▸ Task objective
Copying rule for the data below: pictures stay out, and only the lines from the one with "# Pose Adaptive" down to the one with "#### Datasets", inclusive, are repeated exactly.

▸ Supplied records
++++++
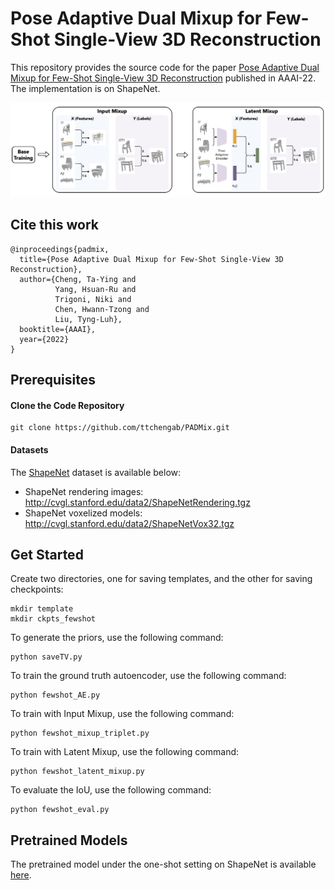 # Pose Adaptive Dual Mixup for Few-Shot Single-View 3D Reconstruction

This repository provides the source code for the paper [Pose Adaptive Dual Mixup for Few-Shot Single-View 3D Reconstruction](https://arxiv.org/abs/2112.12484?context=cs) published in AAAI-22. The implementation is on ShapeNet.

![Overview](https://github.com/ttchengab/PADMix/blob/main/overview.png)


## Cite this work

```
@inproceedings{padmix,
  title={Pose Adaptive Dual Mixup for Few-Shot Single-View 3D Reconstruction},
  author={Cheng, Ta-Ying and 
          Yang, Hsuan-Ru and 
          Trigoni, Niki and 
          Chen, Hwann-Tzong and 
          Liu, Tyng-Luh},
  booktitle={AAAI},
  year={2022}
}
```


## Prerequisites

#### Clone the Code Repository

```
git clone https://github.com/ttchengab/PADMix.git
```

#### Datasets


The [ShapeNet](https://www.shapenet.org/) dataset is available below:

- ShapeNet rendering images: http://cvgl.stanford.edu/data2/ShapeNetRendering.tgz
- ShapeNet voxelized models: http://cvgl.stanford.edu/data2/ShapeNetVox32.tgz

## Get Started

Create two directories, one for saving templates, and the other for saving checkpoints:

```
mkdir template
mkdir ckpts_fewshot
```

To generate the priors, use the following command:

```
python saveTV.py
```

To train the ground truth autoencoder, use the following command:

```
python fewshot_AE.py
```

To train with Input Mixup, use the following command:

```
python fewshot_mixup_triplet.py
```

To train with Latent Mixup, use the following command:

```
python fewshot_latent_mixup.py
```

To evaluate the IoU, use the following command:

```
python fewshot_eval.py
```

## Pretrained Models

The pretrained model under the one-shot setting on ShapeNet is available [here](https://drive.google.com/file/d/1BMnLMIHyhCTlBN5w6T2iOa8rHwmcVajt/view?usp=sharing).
++++++
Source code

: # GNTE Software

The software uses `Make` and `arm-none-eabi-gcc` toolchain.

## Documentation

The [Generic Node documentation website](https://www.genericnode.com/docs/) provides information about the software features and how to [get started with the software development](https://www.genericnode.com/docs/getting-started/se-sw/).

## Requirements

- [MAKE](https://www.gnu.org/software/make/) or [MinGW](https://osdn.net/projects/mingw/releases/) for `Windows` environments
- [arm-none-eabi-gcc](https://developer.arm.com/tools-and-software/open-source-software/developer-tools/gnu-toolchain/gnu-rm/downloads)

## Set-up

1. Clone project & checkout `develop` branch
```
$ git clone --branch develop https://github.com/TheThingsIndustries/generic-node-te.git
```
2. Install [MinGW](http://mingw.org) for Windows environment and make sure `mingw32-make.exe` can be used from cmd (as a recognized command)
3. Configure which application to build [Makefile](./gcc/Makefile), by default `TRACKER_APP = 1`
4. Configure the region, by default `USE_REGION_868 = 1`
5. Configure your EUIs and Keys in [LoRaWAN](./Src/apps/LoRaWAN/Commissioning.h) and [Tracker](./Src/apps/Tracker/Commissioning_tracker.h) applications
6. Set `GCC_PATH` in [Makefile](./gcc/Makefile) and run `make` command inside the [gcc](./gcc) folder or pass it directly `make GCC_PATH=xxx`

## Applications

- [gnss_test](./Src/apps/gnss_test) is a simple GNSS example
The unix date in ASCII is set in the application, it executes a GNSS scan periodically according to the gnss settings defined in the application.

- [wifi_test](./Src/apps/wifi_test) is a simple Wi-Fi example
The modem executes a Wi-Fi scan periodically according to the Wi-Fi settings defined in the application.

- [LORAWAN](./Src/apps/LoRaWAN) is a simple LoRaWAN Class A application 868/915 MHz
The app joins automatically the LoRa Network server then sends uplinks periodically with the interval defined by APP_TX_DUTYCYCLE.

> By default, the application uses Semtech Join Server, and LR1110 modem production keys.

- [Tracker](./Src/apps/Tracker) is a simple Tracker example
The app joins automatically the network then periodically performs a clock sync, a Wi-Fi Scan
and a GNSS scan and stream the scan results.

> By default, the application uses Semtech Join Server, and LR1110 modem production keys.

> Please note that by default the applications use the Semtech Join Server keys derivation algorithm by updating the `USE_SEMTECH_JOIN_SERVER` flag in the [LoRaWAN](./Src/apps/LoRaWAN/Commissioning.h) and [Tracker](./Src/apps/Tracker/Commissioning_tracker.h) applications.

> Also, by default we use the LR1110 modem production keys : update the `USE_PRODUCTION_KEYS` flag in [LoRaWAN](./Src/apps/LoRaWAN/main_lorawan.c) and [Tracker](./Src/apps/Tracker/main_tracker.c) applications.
++++++
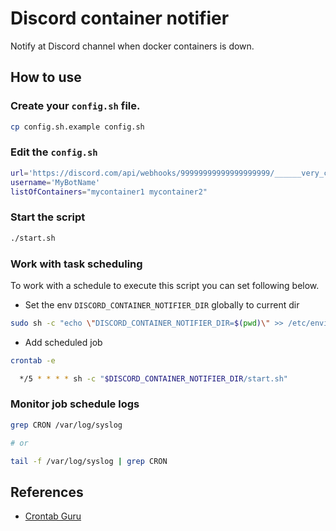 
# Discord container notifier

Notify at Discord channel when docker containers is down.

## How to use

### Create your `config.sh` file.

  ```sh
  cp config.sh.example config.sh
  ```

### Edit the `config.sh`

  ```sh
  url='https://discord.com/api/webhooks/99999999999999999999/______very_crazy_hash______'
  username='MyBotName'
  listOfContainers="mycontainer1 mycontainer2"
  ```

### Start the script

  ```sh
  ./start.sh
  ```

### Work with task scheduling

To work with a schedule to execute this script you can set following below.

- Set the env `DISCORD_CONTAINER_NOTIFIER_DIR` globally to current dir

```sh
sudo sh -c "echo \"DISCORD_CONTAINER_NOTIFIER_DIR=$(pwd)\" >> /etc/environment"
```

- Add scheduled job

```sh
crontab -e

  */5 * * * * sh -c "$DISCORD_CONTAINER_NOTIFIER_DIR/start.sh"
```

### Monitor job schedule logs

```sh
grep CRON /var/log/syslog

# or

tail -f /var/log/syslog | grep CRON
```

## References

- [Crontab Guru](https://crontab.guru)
++++++
▸ Exercise solution
 # Pose Adaptive Dual Mixup for Few-Shot Single-View 3D Reconstruction

This repository provides the source code for the paper [Pose Adaptive Dual Mixup for Few-Shot Single-View 3D Reconstruction](https://arxiv.org/abs/2112.12484?context=cs) published in AAAI-22. The implementation is on ShapeNet.

![Overview](https://github.com/ttchengab/PADMix/blob/main/overview.png)


## Cite this work

```
@inproceedings{padmix,
  title={Pose Adaptive Dual Mixup for Few-Shot Single-View 3D Reconstruction},
  author={Cheng, Ta-Ying and 
          Yang, Hsuan-Ru and 
          Trigoni, Niki and 
          Chen, Hwann-Tzong and 
          Liu, Tyng-Luh},
  booktitle={AAAI},
  year={2022}
}
```


## Prerequisites

#### Clone the Code Repository

```
git clone https://github.com/ttchengab/PADMix.git
```

#### Datasets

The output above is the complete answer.